"The faith of the simple-hearted is always moving," he said. "It isn't the faith of the people I question. It is the good faith of the Roman Catholic Church towards the people."
"I see," Sophy said thoughtfully. Then she turned to him again.
"You are so much more serious about it than the other Italians I've known, who were anti-clerical. They seemed just to shrug their shoulders over it—took it half laughingly."
"A man shouldn't take it with a shrug or half laughingly that the women of his country are under the thumb of a hierarchy," said Amaldi with some vehemence. "There is a great hour coming for women, all over the world—yet a true Italian can't wish this for his country-women, as long as their fuller power would be just another weapon in the hands of priests."
"You look far ahead, Marchese. Your mother told me to-day of another movement that you foresaw. Something about 'Iconoclasts.'"

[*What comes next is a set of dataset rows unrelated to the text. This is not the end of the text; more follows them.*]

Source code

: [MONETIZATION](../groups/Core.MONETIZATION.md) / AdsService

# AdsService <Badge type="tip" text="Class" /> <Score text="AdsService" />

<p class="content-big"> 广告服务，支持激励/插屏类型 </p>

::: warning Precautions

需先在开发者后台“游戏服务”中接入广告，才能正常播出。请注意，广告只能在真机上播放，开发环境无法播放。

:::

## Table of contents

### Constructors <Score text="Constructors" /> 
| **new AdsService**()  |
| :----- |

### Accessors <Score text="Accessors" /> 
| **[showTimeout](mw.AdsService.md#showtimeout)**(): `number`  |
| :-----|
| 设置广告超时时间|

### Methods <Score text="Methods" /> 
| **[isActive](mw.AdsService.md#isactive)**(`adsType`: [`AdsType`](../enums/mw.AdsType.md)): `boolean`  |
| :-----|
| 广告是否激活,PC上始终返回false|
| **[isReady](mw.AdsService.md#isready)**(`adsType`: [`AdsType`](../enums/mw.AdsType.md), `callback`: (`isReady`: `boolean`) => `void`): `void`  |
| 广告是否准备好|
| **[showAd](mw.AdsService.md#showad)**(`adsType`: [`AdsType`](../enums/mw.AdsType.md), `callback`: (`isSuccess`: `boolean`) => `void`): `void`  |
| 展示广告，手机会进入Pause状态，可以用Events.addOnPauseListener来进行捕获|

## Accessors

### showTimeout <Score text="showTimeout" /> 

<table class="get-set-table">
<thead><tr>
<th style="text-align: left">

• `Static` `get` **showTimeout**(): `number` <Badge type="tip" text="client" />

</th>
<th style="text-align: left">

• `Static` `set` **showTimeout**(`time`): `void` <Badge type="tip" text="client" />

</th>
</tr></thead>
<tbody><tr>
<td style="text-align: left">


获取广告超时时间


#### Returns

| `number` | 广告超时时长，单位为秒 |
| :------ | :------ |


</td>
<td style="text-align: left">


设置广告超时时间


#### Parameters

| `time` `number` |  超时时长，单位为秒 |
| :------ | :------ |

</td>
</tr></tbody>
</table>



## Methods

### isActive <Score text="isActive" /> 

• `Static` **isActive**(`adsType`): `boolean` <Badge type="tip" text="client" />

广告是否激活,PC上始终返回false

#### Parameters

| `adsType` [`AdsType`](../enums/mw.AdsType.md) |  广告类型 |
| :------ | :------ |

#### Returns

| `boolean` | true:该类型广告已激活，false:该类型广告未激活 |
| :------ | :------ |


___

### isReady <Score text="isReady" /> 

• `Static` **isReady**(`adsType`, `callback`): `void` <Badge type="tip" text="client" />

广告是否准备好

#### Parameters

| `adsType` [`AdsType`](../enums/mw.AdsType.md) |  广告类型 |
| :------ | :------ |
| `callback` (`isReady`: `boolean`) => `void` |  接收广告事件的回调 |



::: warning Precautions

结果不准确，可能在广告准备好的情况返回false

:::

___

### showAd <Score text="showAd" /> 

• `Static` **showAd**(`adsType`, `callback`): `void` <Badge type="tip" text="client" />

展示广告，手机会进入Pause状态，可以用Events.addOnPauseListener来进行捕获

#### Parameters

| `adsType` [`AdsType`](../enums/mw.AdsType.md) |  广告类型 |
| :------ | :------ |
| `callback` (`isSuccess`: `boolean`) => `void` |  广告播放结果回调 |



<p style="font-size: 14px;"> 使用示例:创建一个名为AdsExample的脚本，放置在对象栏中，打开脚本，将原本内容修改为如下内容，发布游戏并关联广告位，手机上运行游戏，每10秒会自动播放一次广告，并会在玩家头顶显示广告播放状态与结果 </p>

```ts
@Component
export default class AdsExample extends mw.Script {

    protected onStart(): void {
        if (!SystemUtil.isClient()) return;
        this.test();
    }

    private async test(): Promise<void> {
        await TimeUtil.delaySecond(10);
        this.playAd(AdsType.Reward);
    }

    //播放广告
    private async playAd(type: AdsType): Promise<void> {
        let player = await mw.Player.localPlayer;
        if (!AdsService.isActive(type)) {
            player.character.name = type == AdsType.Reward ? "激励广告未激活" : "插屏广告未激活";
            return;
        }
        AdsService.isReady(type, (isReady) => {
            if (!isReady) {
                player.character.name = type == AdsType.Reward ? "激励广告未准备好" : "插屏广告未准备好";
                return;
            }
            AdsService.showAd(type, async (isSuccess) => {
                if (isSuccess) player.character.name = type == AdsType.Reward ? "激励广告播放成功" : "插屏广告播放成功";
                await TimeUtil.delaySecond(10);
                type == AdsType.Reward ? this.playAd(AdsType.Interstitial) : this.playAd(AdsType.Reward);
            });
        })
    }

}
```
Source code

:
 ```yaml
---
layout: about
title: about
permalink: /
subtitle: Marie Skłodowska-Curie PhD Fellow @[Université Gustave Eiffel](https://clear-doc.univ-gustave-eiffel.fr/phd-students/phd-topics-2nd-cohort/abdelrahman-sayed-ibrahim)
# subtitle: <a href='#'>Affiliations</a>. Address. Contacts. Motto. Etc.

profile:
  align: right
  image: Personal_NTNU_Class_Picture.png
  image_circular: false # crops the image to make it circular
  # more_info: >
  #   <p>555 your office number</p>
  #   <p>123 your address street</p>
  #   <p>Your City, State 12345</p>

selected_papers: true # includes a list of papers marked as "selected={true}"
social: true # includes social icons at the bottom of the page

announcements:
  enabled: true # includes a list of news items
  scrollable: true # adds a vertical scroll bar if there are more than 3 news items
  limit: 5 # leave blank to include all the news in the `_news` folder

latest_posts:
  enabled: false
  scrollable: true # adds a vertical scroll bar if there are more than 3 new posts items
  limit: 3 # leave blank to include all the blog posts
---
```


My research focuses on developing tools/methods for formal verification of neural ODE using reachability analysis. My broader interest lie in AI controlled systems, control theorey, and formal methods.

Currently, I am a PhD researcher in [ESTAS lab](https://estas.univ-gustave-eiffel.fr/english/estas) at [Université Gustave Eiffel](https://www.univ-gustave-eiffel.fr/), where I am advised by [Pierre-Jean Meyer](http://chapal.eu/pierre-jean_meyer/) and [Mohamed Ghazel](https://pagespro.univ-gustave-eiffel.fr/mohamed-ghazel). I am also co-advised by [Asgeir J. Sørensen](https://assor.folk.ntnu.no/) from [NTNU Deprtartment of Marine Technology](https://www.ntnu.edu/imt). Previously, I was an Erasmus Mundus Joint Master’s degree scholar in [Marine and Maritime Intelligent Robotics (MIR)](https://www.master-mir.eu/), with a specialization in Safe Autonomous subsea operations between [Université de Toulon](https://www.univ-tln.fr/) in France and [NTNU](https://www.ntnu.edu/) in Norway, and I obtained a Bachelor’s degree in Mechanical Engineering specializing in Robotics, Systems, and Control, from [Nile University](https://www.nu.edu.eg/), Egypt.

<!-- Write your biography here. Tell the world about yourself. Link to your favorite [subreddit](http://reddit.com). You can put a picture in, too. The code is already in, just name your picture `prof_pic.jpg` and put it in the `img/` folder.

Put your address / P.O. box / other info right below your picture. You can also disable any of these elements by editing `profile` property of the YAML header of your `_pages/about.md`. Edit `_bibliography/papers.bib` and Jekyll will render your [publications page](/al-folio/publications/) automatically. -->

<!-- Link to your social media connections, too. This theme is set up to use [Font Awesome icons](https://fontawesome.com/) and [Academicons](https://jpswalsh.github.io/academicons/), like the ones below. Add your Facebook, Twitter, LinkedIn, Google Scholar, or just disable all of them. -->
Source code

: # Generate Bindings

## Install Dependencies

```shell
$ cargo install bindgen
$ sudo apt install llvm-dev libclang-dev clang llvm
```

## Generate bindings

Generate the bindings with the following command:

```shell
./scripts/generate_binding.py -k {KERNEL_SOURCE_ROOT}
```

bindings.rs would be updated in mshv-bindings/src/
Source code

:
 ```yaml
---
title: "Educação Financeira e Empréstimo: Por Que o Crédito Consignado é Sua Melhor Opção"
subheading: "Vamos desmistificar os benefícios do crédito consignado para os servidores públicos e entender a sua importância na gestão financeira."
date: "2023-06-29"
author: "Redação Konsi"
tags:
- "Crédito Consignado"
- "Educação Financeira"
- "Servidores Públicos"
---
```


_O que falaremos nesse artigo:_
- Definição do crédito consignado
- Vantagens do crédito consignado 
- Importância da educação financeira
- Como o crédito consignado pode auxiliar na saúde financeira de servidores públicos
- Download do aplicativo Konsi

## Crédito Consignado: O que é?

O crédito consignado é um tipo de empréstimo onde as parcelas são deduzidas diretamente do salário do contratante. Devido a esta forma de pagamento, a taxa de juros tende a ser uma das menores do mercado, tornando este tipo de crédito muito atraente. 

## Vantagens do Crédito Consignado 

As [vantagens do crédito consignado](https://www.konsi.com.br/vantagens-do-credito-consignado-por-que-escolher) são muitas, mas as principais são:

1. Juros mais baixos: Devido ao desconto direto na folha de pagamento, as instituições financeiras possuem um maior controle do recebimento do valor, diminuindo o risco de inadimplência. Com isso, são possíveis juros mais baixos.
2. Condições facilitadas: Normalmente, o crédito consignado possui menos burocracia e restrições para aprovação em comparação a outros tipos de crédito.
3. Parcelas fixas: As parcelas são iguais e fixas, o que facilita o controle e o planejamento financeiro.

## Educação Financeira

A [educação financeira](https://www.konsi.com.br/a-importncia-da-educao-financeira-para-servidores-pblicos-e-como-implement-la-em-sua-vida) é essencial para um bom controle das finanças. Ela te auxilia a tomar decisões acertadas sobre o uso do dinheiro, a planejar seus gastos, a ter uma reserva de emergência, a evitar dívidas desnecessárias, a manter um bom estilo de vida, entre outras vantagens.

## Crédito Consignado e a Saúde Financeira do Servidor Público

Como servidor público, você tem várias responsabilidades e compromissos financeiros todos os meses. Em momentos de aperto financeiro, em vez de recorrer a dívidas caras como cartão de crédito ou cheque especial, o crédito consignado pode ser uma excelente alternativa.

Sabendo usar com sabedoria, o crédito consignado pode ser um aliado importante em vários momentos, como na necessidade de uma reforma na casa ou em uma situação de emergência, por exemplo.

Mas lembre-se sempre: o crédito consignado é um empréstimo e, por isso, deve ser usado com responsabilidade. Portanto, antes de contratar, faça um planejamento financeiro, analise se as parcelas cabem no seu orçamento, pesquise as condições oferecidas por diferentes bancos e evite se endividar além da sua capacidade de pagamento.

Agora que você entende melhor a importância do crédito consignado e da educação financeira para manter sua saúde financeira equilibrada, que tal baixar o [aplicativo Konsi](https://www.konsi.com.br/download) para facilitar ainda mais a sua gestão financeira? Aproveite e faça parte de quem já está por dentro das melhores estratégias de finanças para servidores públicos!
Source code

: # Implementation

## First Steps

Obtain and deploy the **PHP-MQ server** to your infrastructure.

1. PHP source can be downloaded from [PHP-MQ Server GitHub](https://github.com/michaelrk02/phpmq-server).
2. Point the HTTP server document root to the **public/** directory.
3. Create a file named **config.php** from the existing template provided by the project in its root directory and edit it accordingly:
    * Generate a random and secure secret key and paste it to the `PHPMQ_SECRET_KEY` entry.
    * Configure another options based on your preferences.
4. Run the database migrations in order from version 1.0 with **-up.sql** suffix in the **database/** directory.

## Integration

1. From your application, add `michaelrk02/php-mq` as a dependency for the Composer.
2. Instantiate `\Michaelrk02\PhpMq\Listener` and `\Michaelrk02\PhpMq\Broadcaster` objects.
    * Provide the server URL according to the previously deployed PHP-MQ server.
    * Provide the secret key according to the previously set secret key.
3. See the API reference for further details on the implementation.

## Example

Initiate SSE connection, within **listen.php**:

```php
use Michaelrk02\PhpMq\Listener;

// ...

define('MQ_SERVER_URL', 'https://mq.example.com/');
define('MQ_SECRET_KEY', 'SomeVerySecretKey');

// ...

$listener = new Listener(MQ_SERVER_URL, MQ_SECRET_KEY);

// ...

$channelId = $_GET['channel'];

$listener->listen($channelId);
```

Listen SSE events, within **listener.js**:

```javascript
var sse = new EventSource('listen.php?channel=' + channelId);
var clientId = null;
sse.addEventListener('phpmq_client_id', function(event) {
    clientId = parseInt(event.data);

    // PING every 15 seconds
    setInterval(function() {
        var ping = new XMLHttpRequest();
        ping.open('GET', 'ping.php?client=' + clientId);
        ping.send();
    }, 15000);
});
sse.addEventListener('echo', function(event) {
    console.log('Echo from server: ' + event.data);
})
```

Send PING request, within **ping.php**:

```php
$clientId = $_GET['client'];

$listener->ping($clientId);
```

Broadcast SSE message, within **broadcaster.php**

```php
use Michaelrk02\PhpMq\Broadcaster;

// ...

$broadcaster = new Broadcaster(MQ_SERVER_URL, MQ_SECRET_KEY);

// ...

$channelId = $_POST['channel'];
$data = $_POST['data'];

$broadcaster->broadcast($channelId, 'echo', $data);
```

"Yes," he said, "lands that have been saturated with beauty as Italy has must precipitate some reactionary movement sooner or later. First we have the mere inertia of saturation—the numbness to beauty—the incapacity to produce or even appreciate it. Next will come the positive reaction—the rise of the Image-Breakers. What queer name they will call themselves by I can't divine—but I can forefeel their rising."
Sophy walked on in silence for a moment, then she said:
"It must be wonderful to have such a country as Italy for your birthright, and to love it as much as you do."
He glanced at her with a changed look.
"Yes—I love it," he said. But he was thinking how much more than any country he loved her.